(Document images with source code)

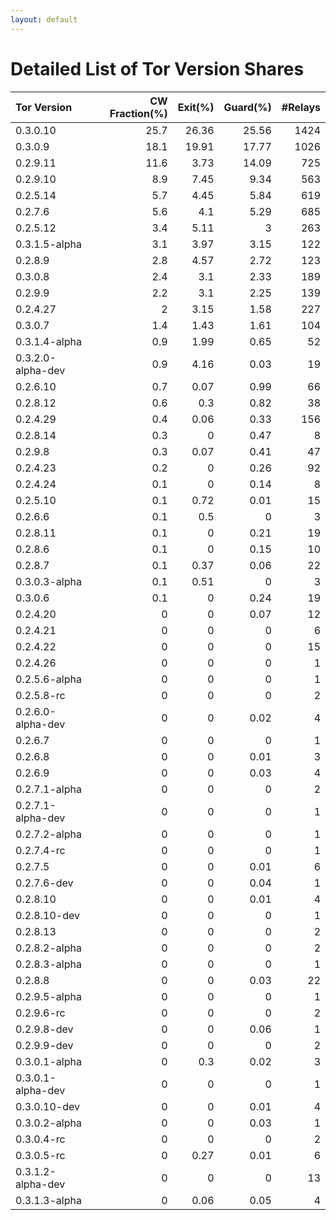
 ```yaml
---
layout: default
---
```



# Detailed List of Tor Version Shares

| Tor Version       |   CW Fraction(%) |   Exit(%) |   Guard(%) |   #Relays |
|:------------------|-----------------:|----------:|-----------:|----------:|
| 0.3.0.10          |             25.7 |     26.36 |      25.56 |      1424 |
| 0.3.0.9           |             18.1 |     19.91 |      17.77 |      1026 |
| 0.2.9.11          |             11.6 |      3.73 |      14.09 |       725 |
| 0.2.9.10          |              8.9 |      7.45 |       9.34 |       563 |
| 0.2.5.14          |              5.7 |      4.45 |       5.84 |       619 |
| 0.2.7.6           |              5.6 |      4.1  |       5.29 |       685 |
| 0.2.5.12          |              3.4 |      5.11 |       3    |       263 |
| 0.3.1.5-alpha     |              3.1 |      3.97 |       3.15 |       122 |
| 0.2.8.9           |              2.8 |      4.57 |       2.72 |       123 |
| 0.3.0.8           |              2.4 |      3.1  |       2.33 |       189 |
| 0.2.9.9           |              2.2 |      3.1  |       2.25 |       139 |
| 0.2.4.27          |              2   |      3.15 |       1.58 |       227 |
| 0.3.0.7           |              1.4 |      1.43 |       1.61 |       104 |
| 0.3.1.4-alpha     |              0.9 |      1.99 |       0.65 |        52 |
| 0.3.2.0-alpha-dev |              0.9 |      4.16 |       0.03 |        19 |
| 0.2.6.10          |              0.7 |      0.07 |       0.99 |        66 |
| 0.2.8.12          |              0.6 |      0.3  |       0.82 |        38 |
| 0.2.4.29          |              0.4 |      0.06 |       0.33 |       156 |
| 0.2.8.14          |              0.3 |      0    |       0.47 |         8 |
| 0.2.9.8           |              0.3 |      0.07 |       0.41 |        47 |
| 0.2.4.23          |              0.2 |      0    |       0.26 |        92 |
| 0.2.4.24          |              0.1 |      0    |       0.14 |         8 |
| 0.2.5.10          |              0.1 |      0.72 |       0.01 |        15 |
| 0.2.6.6           |              0.1 |      0.5  |       0    |         3 |
| 0.2.8.11          |              0.1 |      0    |       0.21 |        19 |
| 0.2.8.6           |              0.1 |      0    |       0.15 |        10 |
| 0.2.8.7           |              0.1 |      0.37 |       0.06 |        22 |
| 0.3.0.3-alpha     |              0.1 |      0.51 |       0    |         3 |
| 0.3.0.6           |              0.1 |      0    |       0.24 |        19 |
| 0.2.4.20          |              0   |      0    |       0.07 |        12 |
| 0.2.4.21          |              0   |      0    |       0    |         6 |
| 0.2.4.22          |              0   |      0    |       0    |        15 |
| 0.2.4.26          |              0   |      0    |       0    |         1 |
| 0.2.5.6-alpha     |              0   |      0    |       0    |         1 |
| 0.2.5.8-rc        |              0   |      0    |       0    |         2 |
| 0.2.6.0-alpha-dev |              0   |      0    |       0.02 |         4 |
| 0.2.6.7           |              0   |      0    |       0    |         1 |
| 0.2.6.8           |              0   |      0    |       0.01 |         3 |
| 0.2.6.9           |              0   |      0    |       0.03 |         4 |
| 0.2.7.1-alpha     |              0   |      0    |       0    |         2 |
| 0.2.7.1-alpha-dev |              0   |      0    |       0    |         1 |
| 0.2.7.2-alpha     |              0   |      0    |       0    |         1 |
| 0.2.7.4-rc        |              0   |      0    |       0    |         1 |
| 0.2.7.5           |              0   |      0    |       0.01 |         6 |
| 0.2.7.6-dev       |              0   |      0    |       0.04 |         1 |
| 0.2.8.10          |              0   |      0    |       0.01 |         4 |
| 0.2.8.10-dev      |              0   |      0    |       0    |         1 |
| 0.2.8.13          |              0   |      0    |       0    |         2 |
| 0.2.8.2-alpha     |              0   |      0    |       0    |         2 |
| 0.2.8.3-alpha     |              0   |      0    |       0    |         1 |
| 0.2.8.8           |              0   |      0    |       0.03 |        22 |
| 0.2.9.5-alpha     |              0   |      0    |       0    |         1 |
| 0.2.9.6-rc        |              0   |      0    |       0    |         2 |
| 0.2.9.8-dev       |              0   |      0    |       0.06 |         1 |
| 0.2.9.9-dev       |              0   |      0    |       0    |         2 |
| 0.3.0.1-alpha     |              0   |      0.3  |       0.02 |         3 |
| 0.3.0.1-alpha-dev |              0   |      0    |       0    |         1 |
| 0.3.0.10-dev      |              0   |      0    |       0.01 |         4 |
| 0.3.0.2-alpha     |              0   |      0    |       0.03 |         1 |
| 0.3.0.4-rc        |              0   |      0    |       0    |         2 |
| 0.3.0.5-rc        |              0   |      0.27 |       0.01 |         6 |
| 0.3.1.2-alpha-dev |              0   |      0    |       0    |        13 |
| 0.3.1.3-alpha     |              0   |      0.06 |       0.05 |         4 |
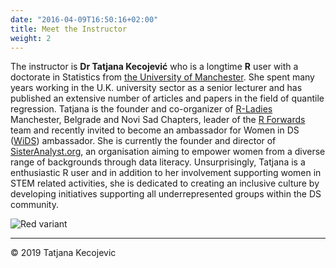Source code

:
 ```yaml
---
date: "2016-04-09T16:50:16+02:00"
title: Meet the Instructor
weight: 2
---
```


The instructor is **Dr Tatjana Kecojević** who is a longtime **R** user with a doctorate in Statistics from [the University of Manchester](https://www.manchester.ac.uk/). She spent many years working in the U.K. university sector as a senior lecturer and has published an extensive number of articles and papers in the field of quantile regression. Tatjana is the founder and co-organizer of [R-Ladies](https://rladies.org) Manchester, Belgrade and Novi Sad Chapters, leader of the [R Forwards](https://forwards.github.io) team and recently invited to become an ambassador for Women in DS ([WiDS](https://www.widsconference.org)) ambassador. She is currently the founder and director of [SisterAnalyst.org](https://sisteranalyst.org), an organisation aiming to empower women from a diverse range of backgrounds through data literacy. Unsurprisingly, Tatjana is a enthusiastic R user and in addition to her involvement supporting women in STEM related activities, she is dedicated to creating an inclusive culture by developing initiatives supporting all underrepresented groups within the DS community.   

![Red variant](/general/Instructor/images/IMG_0232.jpg?width=40pc)


-----------------------------
© 2019 Tatjana Kecojevic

WHAT IS EXPECTED: In the entries, how many lines include the string "Version"? Only the number should be given.

TASK OUTPUT: 2